There was no question. This Castiel was mine. The understanding that he was the Castiel who remembered me, and I could probably have him if I wanted made me tighten up around him. Moments like this don't come along very often, and I didn't want to end it. In a messy sort of gesture of my own, I got my hands around his face, tipped his head up, and asked for permission with a look.

He gave it. I kissed him.

From the corner of my eye, I caught Captain Cabrillo waving off his crew. Not that I mind being a peep show, but apparently it was clear that I wouldn't need an armed intermediary this time. There were more critical things that needed doing, like steering the ship.

I peeled Castiel off with some difficulty. "What are you doing here, Cas?"

"This is my own time," Castiel replied.
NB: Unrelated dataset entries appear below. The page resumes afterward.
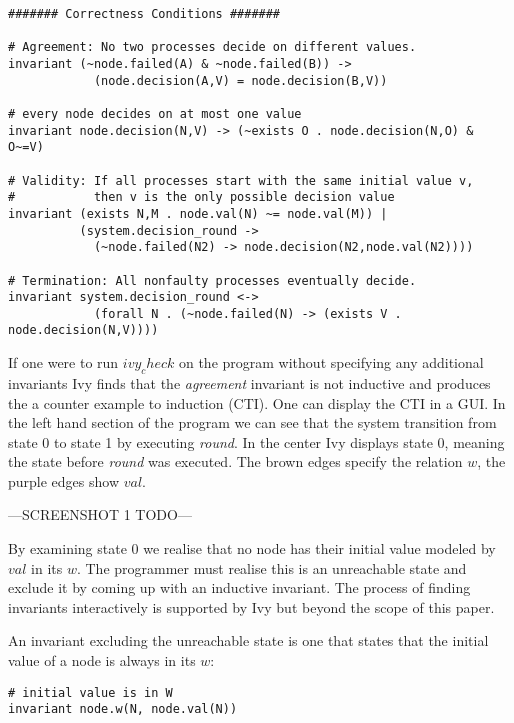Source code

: \documentclass[fleqn]{article}
\begin{document}
\begin{mdframed}[backgroundcolor=light-gray, roundcorner=10pt,leftmargin=1, rightmargin=1, innerleftmargin=5, innertopmargin=15,innerbottommargin=15, outerlinewidth=1, linecolor=light-gray]
\begin{lstlisting}
####### Correctness Conditions #######

# Agreement: No two processes decide on different values.
invariant (~node.failed(A) & ~node.failed(B)) ->
            (node.decision(A,V) = node.decision(B,V))

# every node decides on at most one value
invariant node.decision(N,V) -> (~exists O . node.decision(N,O) & O~=V)

# Validity: If all processes start with the same initial value v,
#           then v is the only possible decision value
invariant (exists N,M . node.val(N) ~= node.val(M)) |
          (system.decision_round ->
            (~node.failed(N2) -> node.decision(N2,node.val(N2))))

# Termination: All nonfaulty processes eventually decide.
invariant system.decision_round <->
            (forall N . (~node.failed(N) -> (exists V . node.decision(N,V))))
\end{lstlisting}
\end{mdframed}

If one were to run $ivy_check$ on the program without specifying any
additional invariants Ivy finds that the \textit{agreement} invariant is not inductive
and produces the a counter example to induction (CTI). One can display the CTI in a GUI.
In the left hand section of the program we can see that the system transition from state 0
to state 1 by executing \textit{round}. In the center Ivy displays state 0, meaning the state
before \textit{round} was executed. The brown edges specify the relation $w$, the purple edges
show $val$.

---SCREENSHOT 1 TODO---

By examining state 0 we realise that no node has their initial value modeled by $val$
in its $w$. The programmer must realise this is an unreachable state and exclude it by coming
up with an inductive invariant. The process of finding invariants interactively is supported by Ivy but
beyond the scope of this paper.

An invariant excluding the unreachable state is one that states that the initial value of a node is always in its $w$:
\begin{mdframed}[backgroundcolor=light-gray, roundcorner=10pt,leftmargin=1, rightmargin=1, innerleftmargin=5, innertopmargin=15,innerbottommargin=15, outerlinewidth=1, linecolor=light-gray]
\begin{lstlisting}
# initial value is in W
invariant node.w(N, node.val(N))
\end{lstlisting}
\end{mdframed}
\end{document}
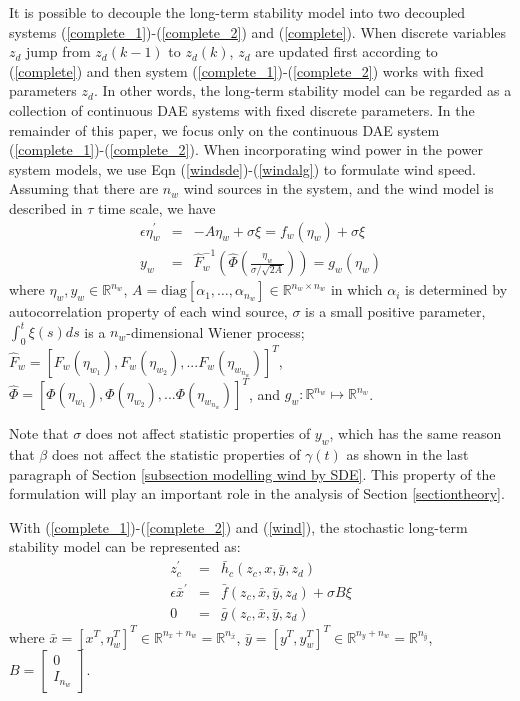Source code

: \documentclass[journal]{IEEEtran}
\newcommand{\ee}{\epsilon}
\begin{document}
It is possible to decouple the long-term stability model into two decoupled systems (\ref{complete_1})-(\ref{complete_2}) and (\ref{complete}). When discrete variables $z_d$ jump from $z_d(k-1)$ to $z_d(k)$,
$z_d$ are updated first according to (\ref{complete}) and then system (\ref{complete_1})-(\ref{complete_2}) works with fixed parameters $z_d$. In other words, the long-term stability model can be regarded as a collection of continuous DAE systems with fixed discrete parameters. In the remainder of this paper, we focus only on the continuous DAE system (\ref{complete_1})-(\ref{complete_2}). 
When incorporating wind power in the power system models, we use Eqn (\ref{windsde})-(\ref{windalg}) to formulate wind speed. Assuming that there are $n_w$ wind sources in the system, and the wind model is described in $\tau$ time scale, we have
\begin{eqnarray}
\ee\eta_w^\prime&=&-A\eta_w+\sigma\xi=f_w(\eta_w)+\sigma\xi\label{wind}\\
y_w&=&\hat{F}_w^{-1}(\hat{\Phi}(\frac{\eta_w}{\sigma/\sqrt{2A}}))=g_w(\eta_w)\nonumber
\end{eqnarray}
where $\eta_w, y_w \in \mathbb{R}^{n_w}$, $A=\mbox{diag}[\alpha_1,\ldots,\alpha_{n_w}]\in \mathbb{R}^{{n_w}\times{n_w}}$ in which $\alpha_i$ is determined by autocorrelation property of each wind source, $\sigma$ is a small positive parameter, $\int_0^{t}\xi(s)ds$ is a $n_w$-dimensional Wiener process; $\hat{F}_w=[F_w(\eta_{w_1}), F_w(\eta_{w_2}),...F_w(\eta_{w_{n_w}})]^T$, $\hat{\Phi}=[\Phi(\eta_{w_1}),\Phi(\eta_{w_2}),...\Phi(\eta_{w_{n_w}})]^T$, and $g_w:\mathbb{R}^{n_w}\mapsto\mathbb{R}^{n_w}$.

Note that $\sigma$ does not affect statistic properties of $y_w$, which has the same reason that $\beta$ does not affect the statistic properties of $\gamma(t)$ as shown in the last paragraph of Section \ref{subsection modelling wind by SDE}. This property of the formulation will play an important role in the  analysis of Section \ref{sectiontheory}. 

With (\ref{complete_1})-(\ref{complete_2}) and (\ref{wind}), the stochastic long-term stability model can be represented as:
\begin{eqnarray}
{z}_{c}^\prime&=&\bar{h}_c({z_c,x,\bar{y},z_d})\label{sto_cont}\\
\ee{\bar{x}}^\prime&=&\bar{f}({z_c,\bar{x},\bar{y},z_d})+\sigma B {\xi}\nonumber\\
{0}&=&\bar{g}({z_c,\bar{x},\bar{y},z_d})\nonumber
\end{eqnarray}
where $\bar{x}=[x^T,\eta_w^T]^T\in \mathbb{R}^{n_x+n_w}=\mathbb{R}^{n_{\bar{x}}}$, $\bar{y}=[y^T,y_w^T]^T\in \mathbb{R}^{n_y+n_w}=\mathbb{R}^{n_{\bar{y}}}$,
$B=\left[\begin{smallmatrix}0\\I_{n_w}\end{smallmatrix}\right]$.
\end{document}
His expression had smoothed back down; flatlined the way no human could ever hope to duplicate. Except for the treacherous little glances he kept shooting at my mouth, you'd never know he'd just been wrapped around me like a starfish. "however, you are aware that another version also existed?"

That question had to be rhetorical. I raised an eyebrow, and he dropped his eyes to somewhere in the vicinity of my lapels. "That version of myself was no longer... necessary. Therefore I eliminated it."

"You mean you killed yourself?"

"In a manner of speaking, I suppose," Castiel's head went to one side, "yes."

"That was dangerous, soldier," I stepped back, "You came out of that box in 2012, too. That could have killed both of you!"

"It is good that you chose to submerge the pod. The energy released in the process was... substantial."

"Blinovitch Limitation Effect," I murmured, "I saw the lightning."

"The timeline has already adjusted far enough that eliminating this parallel of myself posed no threat to my continued existence. I could not simply cease to exist - that would have resulted in a temporal paradox. History was always meant to turn out this way, or I would not have been able to achieve my goal."

"How can you be sure?"

It was Castiel's turn to hike an are-you-serious eyebrow at me. It was cute. It made his forehead wrinkle. In retaliation, I swatted his ass, getting a little satisfaction out of making him jump. "Watch that ego, Halo. You're not as good as you think you are."

"I am aware of the full extent of my abilities," Castiel protested with a glare.

"That's what they all say," I took his arm and turned. Everyone seemed to have found something else to do, including my team. "Come on. I want to introduce you to Rex."

"Rex? Ah. The associate who was taken by the Leviathan."

"Yeah. If I know him, he's probably downing a scotch and pretending tonight never happened. Say," a thought (and a potential opportunity for some mischief) occurred to me, "You report to God. Right?"

"In a manner of speaking, yes."

"Just out of professional curiosity - what's his official take on, you know, flexibility?"

Castiel shot me a lengthy, sidelong look. His eyes narrowed, then widened, and he nodded to himself. "You're referring to current popular opinions regarding translations of certain Biblical doctrine."

"It's sort of hard to miss, these days."

"Heaven is indifferent to sexual orientation, Jack," Castiel turned to face front, the faintest hint of a smile touching his lips again, "I assumed you might have guessed that by now."

I grinned. "Oh, Rex is gonna love you."